The only deep cut to federal youth spending came in the juvenile justice arena, where $91 in demonstration programs was cut and another $57 million cut was spread across formula and block grant funds for states.

At the state level, spending on early childhood increased in 22 states from fiscal 2010 to fiscal 2011, according to a study by the National Council of State Legislatures, and the overall state expenditures on early childhood increased by $277 million. NCSL includes in its tally child care spending, pre-kindergarten, and home visitation programs to at-risk expectant mothers, along with any other identifiable programs run exclusively for young children and infants.

Nine of those 22 states increased spending on early childhood by over 10 percent; four upped spending by more than 20 percent. In the 27 states where early childhood spending was cut in 2011, only seven saw a cut of 10 percent or more.

NCSL said the influence of ARRA funds on early childhood increases was strongest in 2010, when they were spent “in most states” to “avoid cuts.” But as reliance on ARRA waned in 2011, spending on child care and pre-kindergarten continued to rise in a number of states.

There are already some indications that investments in early childhood will wane in 2012. Kansas increased it early childhood expenditures in 2011, according to NCSL, but gutted its Early Head Start program in 2012 and zeroed out assistance to local governments for after-school programs. The state will contribute $66,584 to Early Head Start in 2012; in 2011, it spent $3.5 million. Arizona, which increased early childhood spending by 70 percent in 2011, zeroed out a $13.7 million child care subsidy for low-income parents.

Uncertain future

The federal pie will shrink even more in coming fiscal years, according to the Kids’ Share 2011 report released by the Urban Institute in July. The report, which counts any program “directly benefiting children or benefiting households because of the presence of children,” forecasts a 9 percent decline in federal outlays on children between 2010 and 2015. And those projections do not incorporate the spring 2011 spending cuts or the cuts mandated by the debt ceiling deal, which means the decline could be higher than 9 percent.

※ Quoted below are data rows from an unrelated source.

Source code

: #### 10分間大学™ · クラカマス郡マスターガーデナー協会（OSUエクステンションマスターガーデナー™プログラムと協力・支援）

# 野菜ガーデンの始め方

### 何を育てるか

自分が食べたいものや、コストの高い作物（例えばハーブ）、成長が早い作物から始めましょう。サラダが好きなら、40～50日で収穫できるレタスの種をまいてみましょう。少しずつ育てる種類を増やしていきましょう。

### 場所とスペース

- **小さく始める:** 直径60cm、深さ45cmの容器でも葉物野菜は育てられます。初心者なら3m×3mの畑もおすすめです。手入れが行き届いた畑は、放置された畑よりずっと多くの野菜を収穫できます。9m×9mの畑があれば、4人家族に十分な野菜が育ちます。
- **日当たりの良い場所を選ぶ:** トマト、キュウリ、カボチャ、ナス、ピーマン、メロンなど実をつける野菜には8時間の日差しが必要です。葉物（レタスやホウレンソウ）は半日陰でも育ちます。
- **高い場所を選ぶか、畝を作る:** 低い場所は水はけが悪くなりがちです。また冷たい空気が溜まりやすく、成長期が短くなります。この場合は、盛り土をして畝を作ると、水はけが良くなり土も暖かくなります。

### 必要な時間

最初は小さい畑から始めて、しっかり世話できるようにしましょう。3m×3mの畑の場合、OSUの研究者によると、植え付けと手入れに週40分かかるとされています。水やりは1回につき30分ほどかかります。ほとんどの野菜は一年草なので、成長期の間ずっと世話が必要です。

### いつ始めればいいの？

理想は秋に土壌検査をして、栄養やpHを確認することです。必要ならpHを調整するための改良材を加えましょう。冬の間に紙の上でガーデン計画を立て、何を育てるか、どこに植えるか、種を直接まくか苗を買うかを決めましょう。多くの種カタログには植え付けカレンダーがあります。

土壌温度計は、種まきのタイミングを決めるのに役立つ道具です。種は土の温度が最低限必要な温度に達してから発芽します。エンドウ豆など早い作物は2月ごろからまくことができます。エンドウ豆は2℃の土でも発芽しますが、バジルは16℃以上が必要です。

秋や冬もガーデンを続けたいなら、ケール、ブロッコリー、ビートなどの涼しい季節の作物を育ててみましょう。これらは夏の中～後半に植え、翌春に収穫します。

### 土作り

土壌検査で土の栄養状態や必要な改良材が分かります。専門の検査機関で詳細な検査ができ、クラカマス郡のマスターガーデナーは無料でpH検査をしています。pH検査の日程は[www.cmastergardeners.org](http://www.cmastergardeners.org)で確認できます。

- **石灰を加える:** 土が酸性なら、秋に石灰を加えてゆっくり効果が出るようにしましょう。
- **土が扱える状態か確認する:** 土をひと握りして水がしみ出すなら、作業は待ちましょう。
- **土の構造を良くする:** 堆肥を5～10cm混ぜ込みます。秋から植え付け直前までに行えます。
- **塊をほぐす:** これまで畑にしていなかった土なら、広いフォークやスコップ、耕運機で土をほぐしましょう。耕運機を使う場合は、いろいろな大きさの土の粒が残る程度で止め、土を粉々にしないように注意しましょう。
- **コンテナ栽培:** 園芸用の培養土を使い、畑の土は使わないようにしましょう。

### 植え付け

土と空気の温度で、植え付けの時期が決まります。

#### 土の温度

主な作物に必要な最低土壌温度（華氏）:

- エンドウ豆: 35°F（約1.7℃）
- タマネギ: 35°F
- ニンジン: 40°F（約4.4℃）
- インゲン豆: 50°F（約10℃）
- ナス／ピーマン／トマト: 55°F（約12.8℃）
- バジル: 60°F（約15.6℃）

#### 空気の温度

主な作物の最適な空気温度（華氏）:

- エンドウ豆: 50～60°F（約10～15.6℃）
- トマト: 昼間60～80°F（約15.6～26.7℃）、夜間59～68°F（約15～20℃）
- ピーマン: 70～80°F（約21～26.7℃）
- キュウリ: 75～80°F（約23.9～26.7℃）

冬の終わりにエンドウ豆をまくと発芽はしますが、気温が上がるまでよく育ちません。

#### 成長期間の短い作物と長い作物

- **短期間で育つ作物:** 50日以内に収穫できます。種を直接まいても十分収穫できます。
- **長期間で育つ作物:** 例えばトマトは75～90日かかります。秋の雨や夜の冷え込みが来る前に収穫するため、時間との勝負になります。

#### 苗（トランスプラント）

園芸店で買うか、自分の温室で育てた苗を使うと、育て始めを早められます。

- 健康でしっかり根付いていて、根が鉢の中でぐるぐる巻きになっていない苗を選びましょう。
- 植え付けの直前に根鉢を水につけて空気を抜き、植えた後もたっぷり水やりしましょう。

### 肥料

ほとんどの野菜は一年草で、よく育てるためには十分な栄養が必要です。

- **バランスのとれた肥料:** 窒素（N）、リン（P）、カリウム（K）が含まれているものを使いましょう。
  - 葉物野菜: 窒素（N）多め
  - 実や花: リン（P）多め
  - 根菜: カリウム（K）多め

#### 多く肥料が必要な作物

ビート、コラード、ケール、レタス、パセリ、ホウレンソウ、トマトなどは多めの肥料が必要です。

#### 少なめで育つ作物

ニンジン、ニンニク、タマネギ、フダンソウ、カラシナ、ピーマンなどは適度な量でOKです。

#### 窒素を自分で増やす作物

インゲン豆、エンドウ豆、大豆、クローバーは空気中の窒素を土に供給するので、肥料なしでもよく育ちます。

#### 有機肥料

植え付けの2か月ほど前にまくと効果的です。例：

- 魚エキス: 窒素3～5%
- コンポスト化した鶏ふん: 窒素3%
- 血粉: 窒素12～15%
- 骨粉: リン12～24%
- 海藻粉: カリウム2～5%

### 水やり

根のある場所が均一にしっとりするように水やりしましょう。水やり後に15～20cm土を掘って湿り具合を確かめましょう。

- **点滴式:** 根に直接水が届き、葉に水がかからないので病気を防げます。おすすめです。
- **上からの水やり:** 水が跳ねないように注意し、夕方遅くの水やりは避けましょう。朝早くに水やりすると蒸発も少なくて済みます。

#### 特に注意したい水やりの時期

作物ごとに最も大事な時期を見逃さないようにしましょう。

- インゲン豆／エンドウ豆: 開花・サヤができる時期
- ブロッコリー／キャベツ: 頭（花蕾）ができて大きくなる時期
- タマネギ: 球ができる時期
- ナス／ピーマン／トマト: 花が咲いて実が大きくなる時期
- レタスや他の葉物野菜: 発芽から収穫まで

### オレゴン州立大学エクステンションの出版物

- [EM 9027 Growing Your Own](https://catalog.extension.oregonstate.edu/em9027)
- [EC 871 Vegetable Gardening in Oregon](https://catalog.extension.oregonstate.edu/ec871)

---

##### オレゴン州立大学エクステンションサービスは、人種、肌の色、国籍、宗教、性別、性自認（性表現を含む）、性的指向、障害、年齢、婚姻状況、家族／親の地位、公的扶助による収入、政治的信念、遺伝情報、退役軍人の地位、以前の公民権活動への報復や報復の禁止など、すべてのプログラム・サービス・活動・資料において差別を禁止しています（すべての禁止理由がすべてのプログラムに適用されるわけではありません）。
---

It means that if youth-related spending has any hope of returning to pre-recession levels without another ARRA-type infusion from the federal government, states will have to take on more of the financial burden. Kim Rueben, a state finance analyst for the Urban Institute, estimated that it will be at least a few more years before state budgets will return to the general level they were at in 2008.

Urban Institute Fellow Olivia Golden said that would be an insufficient resurgence in Florida, North Carolina, Georgia and Texas, where a recent Brookings Institution analysis of 2010 Census data showed large increases in the number of children spurred mostly by swelling immigrant populations.

“They will have to go way past 2008 spending,” Golden said. “Texas added one million children between the 2000 and 2010 census.”

None of those states, she said, “have a history suggesting an ability to increase investment.”